From the critique of democratic institutions by Lenin and Trotsky, it appears that popular representation on the basis of universal suffrage is rejected by them on principle, and that they want to base themselves only on the soviets.

We did not consider above the destruction of the most important democratic guarantees of a healthy public life and of the political activity of the laboring masses: freedom of the press, the rights of association and assembly, which have been outlawed for all opponents of the Soviet regime. For these attacks (on democratic rights), the arguments of Trotsky cited above, on the cumbersome nature of democratic electoral bodies, are far from satisfactory. On the other hand, it is a well-known and indisputable fact that without a free and untrammeled press, without the unlimited right of association and assemblage, the rule of the broad masses of the people is entirely unthinkable.

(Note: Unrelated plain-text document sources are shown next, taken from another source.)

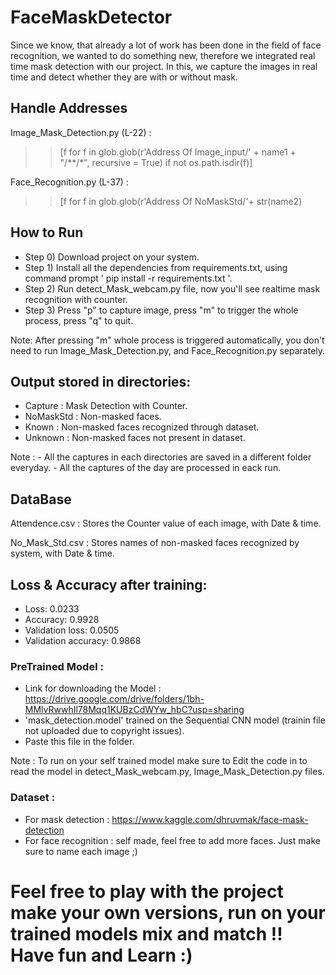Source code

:# FaceMaskDetector 
Since we know, that already a lot of work has been done in the field of face recognition, we wanted to do something new, therefore we integrated real time mask detection with our project.
In this, we capture the images in real time and detect whether they are with or without mask.

## Handle Addresses
Image_Mask_Detection.py (L-22) : 
>>[f for f in glob.glob(r'Address Of Image_input/' + name1 + "/**/*", recursive = True) if not os.path.isdir(f)]

Face_Recognition.py (L-37) :
>>[f for f in glob.glob(r'Address Of NoMaskStd/'+ str(name2)

## How to Run
- Step 0) Download project on your system.
- Step 1) Install all the dependencies from requirements.txt, using command prompt ' pip install -r requirements.txt '.
- Step 2) Run detect_Mask_webcam.py file, now you'll see realtime mask recognition with counter.
- Step 3) Press "p" to capture image, press "m" to trigger the whole process, press "q" to quit.

Note: After pressing "m" whole process is triggered automatically, you don't need to run Image_Mask_Detection.py, and Face_Recognition.py separately.

## Output stored in directories:
- Capture : Mask Detection with Counter.
- NoMaskStd : Non-masked faces.
- Known : Non-masked faces recognized through dataset.
- Unknown : Non-masked faces not present in dataset.


Note : - All the captures in each directories are saved in a different folder everyday.
       - All the captures of the day are processed in eack run.

## DataBase 
Attendence.csv : Stores the Counter value of each image, with Date & time.

No_Mask_Std.csv : Stores names of non-masked faces recognized by system, with Date & time.

## Loss & Accuracy after training:
- Loss: 0.0233 
- Accuracy: 0.9928 
- Validation loss: 0.0505
- Validation accuracy: 0.9868

### PreTrained Model : 
- Link for downloading the Model : https://drive.google.com/drive/folders/1bh-MMlvRwwhIl78Mqq1KUBzCdWYw_hbC?usp=sharing
- 'mask_detection.model' trained on the Sequential CNN model (trainin file not uploaded due to copyright issues).
- Paste this file in the folder.

Note : To run on your self trained model make sure to Edit the code in to read the model in  detect_Mask_webcam.py, Image_Mask_Detection.py files.

### Dataset :
- For mask detection : https://www.kaggle.com/dhruvmak/face-mask-detection
- For face recognition : self made, feel free to add more faces. Just make sure to name each image ;)  


# Feel free to play with the project make your own versions, run on your trained models mix and match !! Have fun and Learn :)




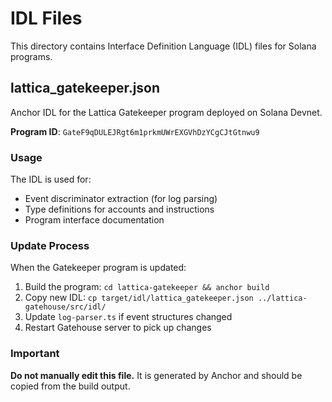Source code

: # IDL Files

This directory contains Interface Definition Language (IDL) files for Solana programs.

## lattica_gatekeeper.json

Anchor IDL for the Lattica Gatekeeper program deployed on Solana Devnet.

**Program ID**: `GateF9qDULEJRgt6m1prkmUWrEXGVhDzYCgCJtGtnwu9`

### Usage

The IDL is used for:
- Event discriminator extraction (for log parsing)
- Type definitions for accounts and instructions
- Program interface documentation

### Update Process

When the Gatekeeper program is updated:
1. Build the program: `cd lattica-gatekeeper && anchor build`
2. Copy new IDL: `cp target/idl/lattica_gatekeeper.json ../lattica-gatehouse/src/idl/`
3. Update `log-parser.ts` if event structures changed
4. Restart Gatehouse server to pick up changes

### Important

**Do not manually edit this file.** It is generated by Anchor and should be copied from the build output.

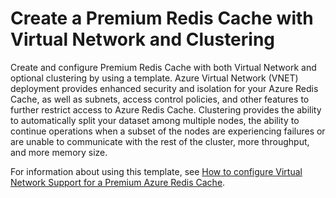 # Create a Premium Redis Cache with Virtual Network and Clustering

Create and configure Premium Redis Cache with both Virtual Network and optional clustering by using a template. Azure Virtual Network (VNET) deployment provides enhanced security and isolation for your Azure Redis Cache, as well as subnets, access control policies, and other features to further restrict access to Azure Redis Cache. Clustering provides the ability to automatically split your dataset among multiple nodes, the ability to continue operations when a subset of the nodes are experiencing failures or are unable to communicate with the rest of the cluster, more throughput, and more memory size.

For information about using this template, see [How to configure Virtual Network Support for a Premium Azure Redis Cache](https://azure.microsoft.com/documentation/articles/cache-how-to-premium-vnet/).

Freedom only for the supporters of the government, only for the members of one party – however numerous they may be – is no freedom at all. Freedom is always and exclusively freedom for the one who thinks differently. Not because of any fanatical concept of “justice” but because all that is instructive, wholesome and purifying in political freedom depends on this essential characteristic, and its effectiveness vanishes when “freedom” becomes a special privilege.

I’d like to pause here and emphasize the following passage. Luxemburg gives us one the most honest interpretations on how to implement an honest socialist program:

The tacit assumption underlying the Lenin-Trotsky theory of dictatorship is this: that the socialist transformation is something for which a ready-made formula lies completed in the pocket of the revolutionary party, which needs only to be carried out energetically in practice. This is, unfortunately – or perhaps fortunately – not the case. Far from being a sum of ready-made prescriptions which have only to be applied, the practical realization of socialism as an economic, social and juridical system is something which lies completely hidden in the mists of the future. What we possess in our program is nothing but a few main signposts which indicate the general direction in which to look for the necessary measures, and the indications are mainly negative in character at that. Thus we know more or less what we must eliminate at the outset in order to free the road for a socialist economy. But when it comes to the nature of the thousand concrete, practical measures, large and small, necessary to introduce socialist principles into economy, law and all social relationships, there is no key in any socialist party program or textbook. That is not a shortcoming but rather the very thing that makes scientific socialism superior to the utopian varieties.

Also, notice how Luxemburg comes to the same conclusion as Bakunin:

The whole mass of the people must take part in it. Otherwise, socialism will be decreed from behind a few official desks by a dozen intellectuals.

Public control is indispensably necessary. Otherwise the exchange of experiences remains only with the closed circle of the officials of the new regime. Corruption becomes inevitable. (Lenin’s words, Bulletin No.29) … No one knows this better, describes it more penetratingly; repeats it more stubbornly than Lenin. But he is completely mistaken in the means he employs. Decree, dictatorial force of the factory overseer, draconian penalties, rule by terror – all these things are but palliatives. The only way to a rebirth is the school of public life itself, the most unlimited, the broadest democracy and public opinion.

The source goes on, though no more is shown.